## Exercise inputs
════════════════════

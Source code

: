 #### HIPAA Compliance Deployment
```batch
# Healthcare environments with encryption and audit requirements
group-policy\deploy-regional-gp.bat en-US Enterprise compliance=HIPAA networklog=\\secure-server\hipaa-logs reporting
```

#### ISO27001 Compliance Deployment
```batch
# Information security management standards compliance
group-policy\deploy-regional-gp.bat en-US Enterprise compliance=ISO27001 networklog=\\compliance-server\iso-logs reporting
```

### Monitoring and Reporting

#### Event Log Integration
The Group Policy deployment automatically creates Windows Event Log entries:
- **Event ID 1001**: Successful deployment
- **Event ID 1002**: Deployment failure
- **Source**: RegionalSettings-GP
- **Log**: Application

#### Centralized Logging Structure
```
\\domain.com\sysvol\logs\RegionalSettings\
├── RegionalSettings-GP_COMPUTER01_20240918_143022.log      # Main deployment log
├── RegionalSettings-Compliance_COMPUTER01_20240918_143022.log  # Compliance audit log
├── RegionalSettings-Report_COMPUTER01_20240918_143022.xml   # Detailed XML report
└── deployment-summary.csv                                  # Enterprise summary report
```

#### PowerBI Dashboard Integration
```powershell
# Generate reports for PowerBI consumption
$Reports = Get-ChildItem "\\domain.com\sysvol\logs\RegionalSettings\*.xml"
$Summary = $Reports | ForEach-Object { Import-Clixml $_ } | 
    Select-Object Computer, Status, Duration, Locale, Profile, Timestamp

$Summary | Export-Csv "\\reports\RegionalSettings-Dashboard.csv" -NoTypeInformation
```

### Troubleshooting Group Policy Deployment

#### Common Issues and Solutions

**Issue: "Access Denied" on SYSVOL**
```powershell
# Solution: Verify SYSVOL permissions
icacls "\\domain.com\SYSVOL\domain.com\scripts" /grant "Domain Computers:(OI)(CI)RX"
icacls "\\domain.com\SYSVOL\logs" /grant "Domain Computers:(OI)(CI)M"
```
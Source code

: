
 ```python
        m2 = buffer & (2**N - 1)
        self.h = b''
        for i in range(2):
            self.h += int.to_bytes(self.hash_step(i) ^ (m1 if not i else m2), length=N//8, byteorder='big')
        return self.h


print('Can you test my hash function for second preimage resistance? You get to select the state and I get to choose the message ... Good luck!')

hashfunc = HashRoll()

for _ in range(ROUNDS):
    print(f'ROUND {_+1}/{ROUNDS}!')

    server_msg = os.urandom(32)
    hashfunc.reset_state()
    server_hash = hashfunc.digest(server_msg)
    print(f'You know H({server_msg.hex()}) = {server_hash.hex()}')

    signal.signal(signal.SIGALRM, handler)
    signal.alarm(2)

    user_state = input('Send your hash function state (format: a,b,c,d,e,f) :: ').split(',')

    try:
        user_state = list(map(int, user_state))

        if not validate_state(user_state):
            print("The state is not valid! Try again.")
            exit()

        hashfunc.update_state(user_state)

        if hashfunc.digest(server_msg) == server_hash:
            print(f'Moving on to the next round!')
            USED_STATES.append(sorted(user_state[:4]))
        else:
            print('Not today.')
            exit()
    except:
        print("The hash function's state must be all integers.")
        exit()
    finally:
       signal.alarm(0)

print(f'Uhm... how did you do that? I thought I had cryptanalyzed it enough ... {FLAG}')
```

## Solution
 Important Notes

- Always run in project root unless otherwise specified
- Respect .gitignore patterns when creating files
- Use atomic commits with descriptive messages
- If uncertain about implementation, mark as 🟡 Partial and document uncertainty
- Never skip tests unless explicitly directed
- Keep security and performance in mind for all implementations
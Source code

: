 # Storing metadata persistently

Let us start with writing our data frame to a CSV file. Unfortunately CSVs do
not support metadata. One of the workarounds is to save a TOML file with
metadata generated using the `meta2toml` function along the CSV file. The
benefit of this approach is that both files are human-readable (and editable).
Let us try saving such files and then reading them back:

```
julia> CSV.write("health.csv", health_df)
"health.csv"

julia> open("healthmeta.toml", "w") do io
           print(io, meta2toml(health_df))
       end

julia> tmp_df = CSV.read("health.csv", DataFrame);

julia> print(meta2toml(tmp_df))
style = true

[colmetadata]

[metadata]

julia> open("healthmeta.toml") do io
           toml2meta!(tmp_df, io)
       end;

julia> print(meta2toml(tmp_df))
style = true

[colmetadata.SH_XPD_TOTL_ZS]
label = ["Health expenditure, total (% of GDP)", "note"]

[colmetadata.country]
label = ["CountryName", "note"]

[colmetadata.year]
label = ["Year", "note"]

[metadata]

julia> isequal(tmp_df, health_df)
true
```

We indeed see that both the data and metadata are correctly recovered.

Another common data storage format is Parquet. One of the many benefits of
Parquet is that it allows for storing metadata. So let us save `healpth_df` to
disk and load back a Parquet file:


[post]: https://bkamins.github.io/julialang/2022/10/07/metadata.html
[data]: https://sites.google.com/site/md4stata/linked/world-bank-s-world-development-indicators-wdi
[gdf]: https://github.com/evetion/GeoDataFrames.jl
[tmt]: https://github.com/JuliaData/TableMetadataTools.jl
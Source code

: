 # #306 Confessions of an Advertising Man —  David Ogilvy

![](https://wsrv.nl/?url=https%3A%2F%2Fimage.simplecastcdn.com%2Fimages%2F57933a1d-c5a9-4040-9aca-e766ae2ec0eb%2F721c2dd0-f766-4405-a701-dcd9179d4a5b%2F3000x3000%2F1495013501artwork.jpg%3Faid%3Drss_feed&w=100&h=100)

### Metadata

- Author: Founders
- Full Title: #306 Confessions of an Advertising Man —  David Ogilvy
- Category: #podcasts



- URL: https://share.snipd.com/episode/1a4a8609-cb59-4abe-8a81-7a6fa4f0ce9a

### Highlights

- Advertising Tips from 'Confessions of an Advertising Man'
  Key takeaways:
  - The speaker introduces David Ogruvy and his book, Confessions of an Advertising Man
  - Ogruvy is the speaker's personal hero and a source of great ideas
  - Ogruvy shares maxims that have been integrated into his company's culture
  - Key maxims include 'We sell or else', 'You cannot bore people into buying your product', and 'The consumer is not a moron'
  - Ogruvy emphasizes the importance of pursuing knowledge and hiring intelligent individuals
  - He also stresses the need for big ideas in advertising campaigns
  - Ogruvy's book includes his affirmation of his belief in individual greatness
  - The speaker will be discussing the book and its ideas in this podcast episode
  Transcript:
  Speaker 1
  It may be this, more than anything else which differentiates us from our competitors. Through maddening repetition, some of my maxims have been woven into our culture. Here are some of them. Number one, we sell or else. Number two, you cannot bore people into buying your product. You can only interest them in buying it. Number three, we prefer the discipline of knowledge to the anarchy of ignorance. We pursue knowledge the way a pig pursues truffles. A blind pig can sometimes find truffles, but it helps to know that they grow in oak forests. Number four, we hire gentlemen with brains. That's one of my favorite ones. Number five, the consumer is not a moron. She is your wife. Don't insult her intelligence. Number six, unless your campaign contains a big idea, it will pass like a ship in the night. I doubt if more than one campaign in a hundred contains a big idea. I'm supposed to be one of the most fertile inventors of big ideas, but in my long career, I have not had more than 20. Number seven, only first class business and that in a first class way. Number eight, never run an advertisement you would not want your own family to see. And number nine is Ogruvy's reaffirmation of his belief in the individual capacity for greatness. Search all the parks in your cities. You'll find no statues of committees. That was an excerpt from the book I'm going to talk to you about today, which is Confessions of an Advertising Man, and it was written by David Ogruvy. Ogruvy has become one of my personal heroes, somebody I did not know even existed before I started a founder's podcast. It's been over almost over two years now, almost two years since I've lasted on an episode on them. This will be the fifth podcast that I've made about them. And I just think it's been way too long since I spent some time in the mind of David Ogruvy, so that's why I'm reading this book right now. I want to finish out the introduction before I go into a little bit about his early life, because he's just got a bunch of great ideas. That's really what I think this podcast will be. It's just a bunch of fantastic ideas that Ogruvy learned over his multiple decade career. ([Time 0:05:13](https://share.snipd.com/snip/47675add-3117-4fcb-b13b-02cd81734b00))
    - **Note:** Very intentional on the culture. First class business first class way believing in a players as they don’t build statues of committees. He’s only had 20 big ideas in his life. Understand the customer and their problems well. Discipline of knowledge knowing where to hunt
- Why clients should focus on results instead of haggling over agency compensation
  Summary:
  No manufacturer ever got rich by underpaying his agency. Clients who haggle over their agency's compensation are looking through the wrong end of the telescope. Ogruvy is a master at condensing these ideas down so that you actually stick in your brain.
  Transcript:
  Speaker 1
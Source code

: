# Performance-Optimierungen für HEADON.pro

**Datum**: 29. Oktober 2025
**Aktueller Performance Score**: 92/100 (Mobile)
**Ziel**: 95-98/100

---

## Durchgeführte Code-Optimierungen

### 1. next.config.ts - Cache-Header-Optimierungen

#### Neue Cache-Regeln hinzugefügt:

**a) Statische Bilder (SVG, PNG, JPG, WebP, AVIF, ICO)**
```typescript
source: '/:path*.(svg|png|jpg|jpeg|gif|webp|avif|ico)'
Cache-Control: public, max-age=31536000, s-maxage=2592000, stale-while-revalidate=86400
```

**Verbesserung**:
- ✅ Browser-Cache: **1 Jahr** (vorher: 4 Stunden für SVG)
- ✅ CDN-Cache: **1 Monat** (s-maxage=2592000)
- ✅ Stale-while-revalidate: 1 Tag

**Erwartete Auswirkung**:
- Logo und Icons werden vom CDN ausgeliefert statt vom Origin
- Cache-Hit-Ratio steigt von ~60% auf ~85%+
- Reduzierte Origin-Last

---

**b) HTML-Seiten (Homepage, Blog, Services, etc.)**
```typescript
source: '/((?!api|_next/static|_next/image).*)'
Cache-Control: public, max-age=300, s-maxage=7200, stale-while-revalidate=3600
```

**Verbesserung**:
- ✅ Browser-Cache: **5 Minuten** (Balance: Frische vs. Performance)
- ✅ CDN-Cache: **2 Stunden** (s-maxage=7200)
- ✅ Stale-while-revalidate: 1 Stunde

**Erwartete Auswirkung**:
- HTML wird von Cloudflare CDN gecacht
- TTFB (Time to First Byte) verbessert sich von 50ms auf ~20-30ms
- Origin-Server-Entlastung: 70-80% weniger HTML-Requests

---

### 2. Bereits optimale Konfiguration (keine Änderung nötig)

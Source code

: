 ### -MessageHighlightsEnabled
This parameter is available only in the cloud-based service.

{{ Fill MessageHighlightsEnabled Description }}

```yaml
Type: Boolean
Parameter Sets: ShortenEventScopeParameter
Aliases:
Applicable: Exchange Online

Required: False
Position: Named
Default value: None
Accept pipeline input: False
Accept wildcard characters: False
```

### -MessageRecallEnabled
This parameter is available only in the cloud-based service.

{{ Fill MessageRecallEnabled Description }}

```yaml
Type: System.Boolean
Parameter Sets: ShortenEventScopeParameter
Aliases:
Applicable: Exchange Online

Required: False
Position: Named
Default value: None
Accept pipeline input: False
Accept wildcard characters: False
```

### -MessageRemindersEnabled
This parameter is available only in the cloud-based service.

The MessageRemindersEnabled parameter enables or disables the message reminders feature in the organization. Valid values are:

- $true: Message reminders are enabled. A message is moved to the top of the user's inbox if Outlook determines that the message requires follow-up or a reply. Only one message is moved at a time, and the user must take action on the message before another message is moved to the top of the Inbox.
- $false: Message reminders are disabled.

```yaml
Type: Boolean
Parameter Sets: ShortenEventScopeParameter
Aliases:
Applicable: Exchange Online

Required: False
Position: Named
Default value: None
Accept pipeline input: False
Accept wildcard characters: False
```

════════════════════

## Exercise description
Exactly the lines from the one containing "- $false: Message reminders are disabled." through the end of the records above are to be printed, and no others.

## Solution for this exercise
- $false: Message reminders are disabled.

```yaml
Type: Boolean
Parameter Sets: ShortenEventScopeParameter
Aliases:
Applicable: Exchange Online

Required: False
Position: Named
Default value: None
Accept pipeline input: False
Accept wildcard characters: False
```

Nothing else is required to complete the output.